PERTAMA COBA NAIKKAN TEGANGAN SCREEN (G2) – dengan memutar kekanan VR screen

 

(1) Jika layar tetap blank, maka kemunginan penyebab adalah :

  • Heater tidak menyala
  • Bagian vertikal tidak kerja
  • Tegangan screen short karena kerusakan kapasitor filter, CRT - G1 short dengan G2 atau flyback rusak
  • CRT rusak (emisi habis)

 

(2) Jika raster nyala putih dengan garis-garis blangking, maka kemungkina penyebab adalah :

  • Tidak ada pulsa FBP ke pin-34. Periksa jalur pulsa dari pin-AFC flybak ke pin-34.
  • Kalau merk SAMSUNG pulsa FBP biasanya diambil dari kolektor transistor horisontal-out lewat kapasitor 681pf/2Kv.
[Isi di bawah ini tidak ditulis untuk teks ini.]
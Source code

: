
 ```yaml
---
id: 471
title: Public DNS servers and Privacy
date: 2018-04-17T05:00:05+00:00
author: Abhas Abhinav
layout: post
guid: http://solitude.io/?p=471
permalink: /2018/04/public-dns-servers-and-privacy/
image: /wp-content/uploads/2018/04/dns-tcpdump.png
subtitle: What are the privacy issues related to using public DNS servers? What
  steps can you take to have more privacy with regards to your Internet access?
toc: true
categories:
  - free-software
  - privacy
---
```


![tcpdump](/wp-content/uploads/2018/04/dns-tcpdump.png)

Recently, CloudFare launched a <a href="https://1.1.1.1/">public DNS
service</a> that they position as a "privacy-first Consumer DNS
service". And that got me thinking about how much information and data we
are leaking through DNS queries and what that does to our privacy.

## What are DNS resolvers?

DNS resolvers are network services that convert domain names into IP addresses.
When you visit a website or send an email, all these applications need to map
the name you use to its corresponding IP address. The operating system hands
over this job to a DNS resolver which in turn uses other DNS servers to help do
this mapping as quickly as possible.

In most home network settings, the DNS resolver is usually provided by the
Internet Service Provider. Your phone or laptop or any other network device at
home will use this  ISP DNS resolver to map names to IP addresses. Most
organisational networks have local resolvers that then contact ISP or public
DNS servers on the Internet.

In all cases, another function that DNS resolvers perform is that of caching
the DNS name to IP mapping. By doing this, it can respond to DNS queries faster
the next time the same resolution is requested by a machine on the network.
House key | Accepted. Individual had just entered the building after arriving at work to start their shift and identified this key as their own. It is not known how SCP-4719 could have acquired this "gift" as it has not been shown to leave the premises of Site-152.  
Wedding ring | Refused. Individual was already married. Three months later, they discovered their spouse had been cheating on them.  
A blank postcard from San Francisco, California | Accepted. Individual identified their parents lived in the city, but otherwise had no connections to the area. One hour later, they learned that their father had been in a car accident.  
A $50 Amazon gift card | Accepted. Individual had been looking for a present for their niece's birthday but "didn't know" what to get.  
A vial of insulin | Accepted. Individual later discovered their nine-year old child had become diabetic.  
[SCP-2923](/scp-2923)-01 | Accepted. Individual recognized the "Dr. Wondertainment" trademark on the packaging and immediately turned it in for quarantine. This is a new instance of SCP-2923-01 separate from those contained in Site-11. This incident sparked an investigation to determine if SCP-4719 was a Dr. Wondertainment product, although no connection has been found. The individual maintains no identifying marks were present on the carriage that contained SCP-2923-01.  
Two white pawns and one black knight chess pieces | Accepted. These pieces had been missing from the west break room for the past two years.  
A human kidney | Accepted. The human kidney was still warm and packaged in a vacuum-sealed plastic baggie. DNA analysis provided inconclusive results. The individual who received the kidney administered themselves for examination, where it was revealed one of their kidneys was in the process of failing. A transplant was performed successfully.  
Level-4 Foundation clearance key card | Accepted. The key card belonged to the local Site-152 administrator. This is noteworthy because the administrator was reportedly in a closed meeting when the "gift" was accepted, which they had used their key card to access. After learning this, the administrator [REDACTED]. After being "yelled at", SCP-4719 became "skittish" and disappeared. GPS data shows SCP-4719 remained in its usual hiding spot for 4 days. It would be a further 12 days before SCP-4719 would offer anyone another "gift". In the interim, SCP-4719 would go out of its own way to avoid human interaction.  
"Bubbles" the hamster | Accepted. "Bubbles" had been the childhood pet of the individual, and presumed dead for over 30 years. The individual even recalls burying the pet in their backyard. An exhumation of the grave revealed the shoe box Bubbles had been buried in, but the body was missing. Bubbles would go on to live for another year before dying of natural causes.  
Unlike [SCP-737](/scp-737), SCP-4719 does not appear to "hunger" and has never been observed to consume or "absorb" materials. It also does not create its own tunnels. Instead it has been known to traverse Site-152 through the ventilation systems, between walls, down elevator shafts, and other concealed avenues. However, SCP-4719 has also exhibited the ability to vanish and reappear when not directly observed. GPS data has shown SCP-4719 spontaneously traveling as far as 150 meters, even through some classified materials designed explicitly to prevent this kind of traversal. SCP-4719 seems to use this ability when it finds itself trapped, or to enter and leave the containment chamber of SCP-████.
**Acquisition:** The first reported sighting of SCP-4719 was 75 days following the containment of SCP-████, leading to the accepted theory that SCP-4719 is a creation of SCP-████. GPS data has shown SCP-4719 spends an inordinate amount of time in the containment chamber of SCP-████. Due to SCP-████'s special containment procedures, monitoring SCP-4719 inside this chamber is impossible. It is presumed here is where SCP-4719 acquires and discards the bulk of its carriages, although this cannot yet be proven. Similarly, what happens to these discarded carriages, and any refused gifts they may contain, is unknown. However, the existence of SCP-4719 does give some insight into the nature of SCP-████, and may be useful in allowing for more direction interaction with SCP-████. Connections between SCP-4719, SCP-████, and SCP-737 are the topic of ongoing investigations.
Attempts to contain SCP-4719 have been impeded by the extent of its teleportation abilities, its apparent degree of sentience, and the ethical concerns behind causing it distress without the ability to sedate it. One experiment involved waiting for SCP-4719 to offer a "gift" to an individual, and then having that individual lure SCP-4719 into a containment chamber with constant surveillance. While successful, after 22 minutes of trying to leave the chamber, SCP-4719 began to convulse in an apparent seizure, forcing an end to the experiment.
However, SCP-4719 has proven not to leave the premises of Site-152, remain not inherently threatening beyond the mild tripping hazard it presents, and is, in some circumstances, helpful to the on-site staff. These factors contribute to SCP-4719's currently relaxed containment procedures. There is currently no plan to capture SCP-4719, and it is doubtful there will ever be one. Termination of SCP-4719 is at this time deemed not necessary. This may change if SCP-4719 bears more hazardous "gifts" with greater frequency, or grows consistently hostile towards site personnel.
Cek mungkin jalur putus atau ada part yang short.
  • Ada kerusakan salah satu part pada sirkit pcb CRT soket
  • Tidak ada tegangan suply 180v
  • Jalur umpan balik AKB atau IK dari pcb CRT soket ke pin-50 terputus
  • Adjustment VR screen kurang pas (* baca keterangan dibawah)
  • Tegangan heater kurang
  • Kadang dapat dikoreksi dengan menaikkan tegangan hetaer

 

(3) Jika raster nyala dengan salah satu warna dominant, maka kemungkinan penyebab adalah :

  • Emisi salah satu katode lemah (CRT rusak)
  • Ada kerusakan pada salah satu penguat Video-drive R,G,B
  • Tegangan heater kurang
  • Kadang dapat dikoreksi dengan menaikkan tegangan heater

 

*Cara adjustment VR screen pada sirkit TDA :

  • Putar VR kekanan, sehingga muncul garis-garis blangking
  • Kembalikan step-by step (sedikit-demi-sedikit)
  • Setiap kali mengurangi VR screen – tunggu beberapa saat – hal ini untuk memberi waktu sirkit CCC melakukan adjustment white-balance

 

Dari contoh ketiga gejala tersebut diatas, maka keputusan menilai bahwa ic TDA yang rusak hendaknya menjadi alternatip terachir.

 

********************

Catatan :

  • Kerusakan raster gelap tetapi OSD muncul – berarti bukan kerusakan RASTER BLANK.
  • Kerusakan pada ic video-chroma seperti karena tidak ada tegangan ABL, kerusakan bagian TV/AV switch, jalur sinyal Video terputus, atau ic video-chroma sendiri yang rusak.